I also have the front programable button to set switch between Servo and Single shot AF, and the first and second shot priority set to focus (out of focus shots have zero value to me).

So what have you set as your favorite settings so far?


----------



## Ryananthony (Jul 12, 2017)

Generally, I use only AI Servo for both AI Servo and One shot. I find using back button focus it allows to shoot ''One shot'' when pressed and then track on the fly, when held. I have one of my front function (1dx) buttons for AI Servo-> One shot, and the other to start IS. ( I hate having IS linked to the shutter button.)

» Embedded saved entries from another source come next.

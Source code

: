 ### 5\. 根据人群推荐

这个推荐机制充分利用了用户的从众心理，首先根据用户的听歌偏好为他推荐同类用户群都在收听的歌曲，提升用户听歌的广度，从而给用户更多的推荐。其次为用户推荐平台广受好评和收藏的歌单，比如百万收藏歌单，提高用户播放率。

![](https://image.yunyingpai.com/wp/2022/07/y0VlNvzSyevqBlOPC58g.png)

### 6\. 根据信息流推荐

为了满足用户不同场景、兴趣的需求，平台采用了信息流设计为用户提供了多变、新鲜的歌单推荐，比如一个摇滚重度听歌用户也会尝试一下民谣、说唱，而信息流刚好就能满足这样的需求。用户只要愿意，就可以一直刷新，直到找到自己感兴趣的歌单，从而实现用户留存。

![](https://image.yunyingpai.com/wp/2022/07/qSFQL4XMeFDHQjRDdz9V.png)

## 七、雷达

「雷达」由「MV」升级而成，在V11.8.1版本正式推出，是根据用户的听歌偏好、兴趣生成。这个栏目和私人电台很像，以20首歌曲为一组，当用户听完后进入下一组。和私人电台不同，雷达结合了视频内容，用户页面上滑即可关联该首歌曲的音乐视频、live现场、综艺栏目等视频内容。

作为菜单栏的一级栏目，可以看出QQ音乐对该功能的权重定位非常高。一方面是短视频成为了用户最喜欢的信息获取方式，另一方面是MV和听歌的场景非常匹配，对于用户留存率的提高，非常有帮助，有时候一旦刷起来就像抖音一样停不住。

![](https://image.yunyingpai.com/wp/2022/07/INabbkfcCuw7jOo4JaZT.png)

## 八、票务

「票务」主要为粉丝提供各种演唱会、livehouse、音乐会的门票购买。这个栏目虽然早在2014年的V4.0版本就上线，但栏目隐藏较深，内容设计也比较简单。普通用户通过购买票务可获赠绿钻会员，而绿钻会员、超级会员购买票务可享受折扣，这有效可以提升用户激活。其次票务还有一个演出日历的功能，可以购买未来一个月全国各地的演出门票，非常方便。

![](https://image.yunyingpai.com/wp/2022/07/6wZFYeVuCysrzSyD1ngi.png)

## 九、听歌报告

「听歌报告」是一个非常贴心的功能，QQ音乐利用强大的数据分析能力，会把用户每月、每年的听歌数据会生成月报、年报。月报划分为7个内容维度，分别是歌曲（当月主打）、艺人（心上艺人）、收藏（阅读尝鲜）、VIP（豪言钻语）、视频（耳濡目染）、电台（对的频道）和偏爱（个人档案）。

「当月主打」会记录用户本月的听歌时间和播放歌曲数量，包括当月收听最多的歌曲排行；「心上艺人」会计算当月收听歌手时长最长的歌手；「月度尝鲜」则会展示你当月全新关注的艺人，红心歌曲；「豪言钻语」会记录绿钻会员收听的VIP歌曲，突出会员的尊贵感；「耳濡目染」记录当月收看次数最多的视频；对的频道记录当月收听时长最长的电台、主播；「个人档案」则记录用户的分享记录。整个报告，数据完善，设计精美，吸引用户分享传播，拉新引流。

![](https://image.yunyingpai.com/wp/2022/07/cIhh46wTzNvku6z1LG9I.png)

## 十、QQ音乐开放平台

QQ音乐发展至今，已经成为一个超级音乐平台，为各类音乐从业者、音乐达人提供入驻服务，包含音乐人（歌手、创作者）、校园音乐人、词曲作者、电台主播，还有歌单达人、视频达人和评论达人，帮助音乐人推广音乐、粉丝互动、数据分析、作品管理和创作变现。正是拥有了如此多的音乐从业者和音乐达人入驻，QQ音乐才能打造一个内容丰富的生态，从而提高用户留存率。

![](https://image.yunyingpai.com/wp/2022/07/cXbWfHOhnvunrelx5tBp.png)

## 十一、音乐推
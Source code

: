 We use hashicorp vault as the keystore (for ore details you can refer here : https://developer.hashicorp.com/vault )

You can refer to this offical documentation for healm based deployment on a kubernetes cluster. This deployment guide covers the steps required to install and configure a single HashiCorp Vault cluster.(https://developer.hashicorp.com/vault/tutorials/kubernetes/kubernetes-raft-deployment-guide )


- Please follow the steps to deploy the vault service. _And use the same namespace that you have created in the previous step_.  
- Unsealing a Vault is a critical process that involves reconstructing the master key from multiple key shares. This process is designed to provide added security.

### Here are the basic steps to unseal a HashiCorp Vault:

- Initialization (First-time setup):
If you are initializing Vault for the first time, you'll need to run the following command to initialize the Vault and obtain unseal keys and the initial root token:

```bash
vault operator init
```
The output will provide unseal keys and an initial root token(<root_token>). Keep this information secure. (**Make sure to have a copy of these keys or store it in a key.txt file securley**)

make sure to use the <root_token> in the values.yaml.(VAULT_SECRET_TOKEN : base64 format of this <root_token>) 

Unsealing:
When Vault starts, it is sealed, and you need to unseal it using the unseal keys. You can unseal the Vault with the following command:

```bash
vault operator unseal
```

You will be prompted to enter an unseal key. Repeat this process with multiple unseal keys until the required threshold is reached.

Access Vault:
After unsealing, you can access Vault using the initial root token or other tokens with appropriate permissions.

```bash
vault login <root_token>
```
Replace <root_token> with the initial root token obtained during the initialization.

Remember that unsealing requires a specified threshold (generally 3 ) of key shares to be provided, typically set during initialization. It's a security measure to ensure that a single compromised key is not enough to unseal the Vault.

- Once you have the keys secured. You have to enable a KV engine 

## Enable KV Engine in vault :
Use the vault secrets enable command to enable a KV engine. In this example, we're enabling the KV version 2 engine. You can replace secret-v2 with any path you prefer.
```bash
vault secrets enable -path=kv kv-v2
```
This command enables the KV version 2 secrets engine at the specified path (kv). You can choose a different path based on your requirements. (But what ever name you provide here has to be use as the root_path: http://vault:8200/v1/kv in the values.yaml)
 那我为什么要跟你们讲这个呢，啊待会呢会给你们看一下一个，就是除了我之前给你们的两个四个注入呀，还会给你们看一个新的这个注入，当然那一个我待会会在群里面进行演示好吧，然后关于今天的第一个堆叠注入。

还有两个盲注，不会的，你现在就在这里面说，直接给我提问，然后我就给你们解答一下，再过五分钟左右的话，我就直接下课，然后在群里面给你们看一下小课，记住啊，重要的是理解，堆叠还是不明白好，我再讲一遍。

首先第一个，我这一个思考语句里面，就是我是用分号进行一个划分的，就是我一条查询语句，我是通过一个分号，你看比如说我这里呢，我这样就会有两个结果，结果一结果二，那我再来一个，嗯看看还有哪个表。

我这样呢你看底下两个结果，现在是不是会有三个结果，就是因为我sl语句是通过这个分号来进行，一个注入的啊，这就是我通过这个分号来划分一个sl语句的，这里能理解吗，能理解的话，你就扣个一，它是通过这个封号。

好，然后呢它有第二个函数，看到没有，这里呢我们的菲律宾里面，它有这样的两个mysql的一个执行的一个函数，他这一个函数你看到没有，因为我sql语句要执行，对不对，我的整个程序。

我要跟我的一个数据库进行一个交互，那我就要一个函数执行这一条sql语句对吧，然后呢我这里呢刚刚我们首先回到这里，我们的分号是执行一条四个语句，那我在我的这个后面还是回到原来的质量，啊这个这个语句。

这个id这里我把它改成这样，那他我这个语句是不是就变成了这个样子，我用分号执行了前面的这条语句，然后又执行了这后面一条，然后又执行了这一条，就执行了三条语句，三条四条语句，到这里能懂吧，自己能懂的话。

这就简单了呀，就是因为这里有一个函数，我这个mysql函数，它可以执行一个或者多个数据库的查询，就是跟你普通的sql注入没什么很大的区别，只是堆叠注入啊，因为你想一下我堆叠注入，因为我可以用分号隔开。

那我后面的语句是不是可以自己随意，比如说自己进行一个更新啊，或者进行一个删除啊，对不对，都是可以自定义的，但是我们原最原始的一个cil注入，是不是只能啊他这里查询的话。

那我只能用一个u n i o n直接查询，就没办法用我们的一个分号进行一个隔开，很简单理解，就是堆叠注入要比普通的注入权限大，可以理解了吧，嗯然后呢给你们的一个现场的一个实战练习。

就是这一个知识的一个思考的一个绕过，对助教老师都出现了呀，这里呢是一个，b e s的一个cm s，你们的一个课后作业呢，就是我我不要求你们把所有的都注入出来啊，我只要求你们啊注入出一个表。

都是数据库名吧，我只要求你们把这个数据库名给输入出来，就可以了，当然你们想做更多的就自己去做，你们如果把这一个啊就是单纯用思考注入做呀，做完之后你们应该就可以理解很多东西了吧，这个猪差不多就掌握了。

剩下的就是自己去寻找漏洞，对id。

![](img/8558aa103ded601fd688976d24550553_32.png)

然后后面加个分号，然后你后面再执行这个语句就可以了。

I have release priority for 1st shot and focus priority second shot (for AI servo, In one shot It is Focus priority) In my experience, I didn't like how the It would sometimes hesitate to take the the first shot when tracking. The first shot may not have critical focus, but depending on depth of field and subject, it could (and has) result in the usable image rather then not taking an image at all. 

I use case two almost exclusively, but I want to say I modified it. But I can't recall what I changed. I apologize and will try to look into it. 

For horizontal -> to vertical, I have different focus points selected and have a focus point registered. 

I use single point, single point expansion, and 61 point auto selection. When using 61 auto selection in AI Servo, I select my autofocus point, and will automatically track subject across focus points after focus is achieved. 


Thats all I can think of off the top of my head.


----------



## neuroanatomist (Jul 13, 2017)

I also have a front button (M.Fn2) set to one shot / servo, but I almost never use it. I shoot in Av or M, and I use the M.Fn button to cycle between two Av C-modes (one in one shot and the other in servo with a faster minimum shutter speed), and M mode, with all other modes disabled.


----------



## Zeidora (Jul 13, 2017)

I use the OFF set-up. aka manual focus


----------



## ahsanford (Jul 13, 2017)

Usually it's pretty vanilla. One shot AF off of the shutter button must represent 95% of my shooting.

Some exceptions (that probably won't surprise you):


Tripod work of any sort = MF only


Handheld Macro = AF at first just to quickly index the my 100L into the macro range, and then I either turn it off or MF override in real time.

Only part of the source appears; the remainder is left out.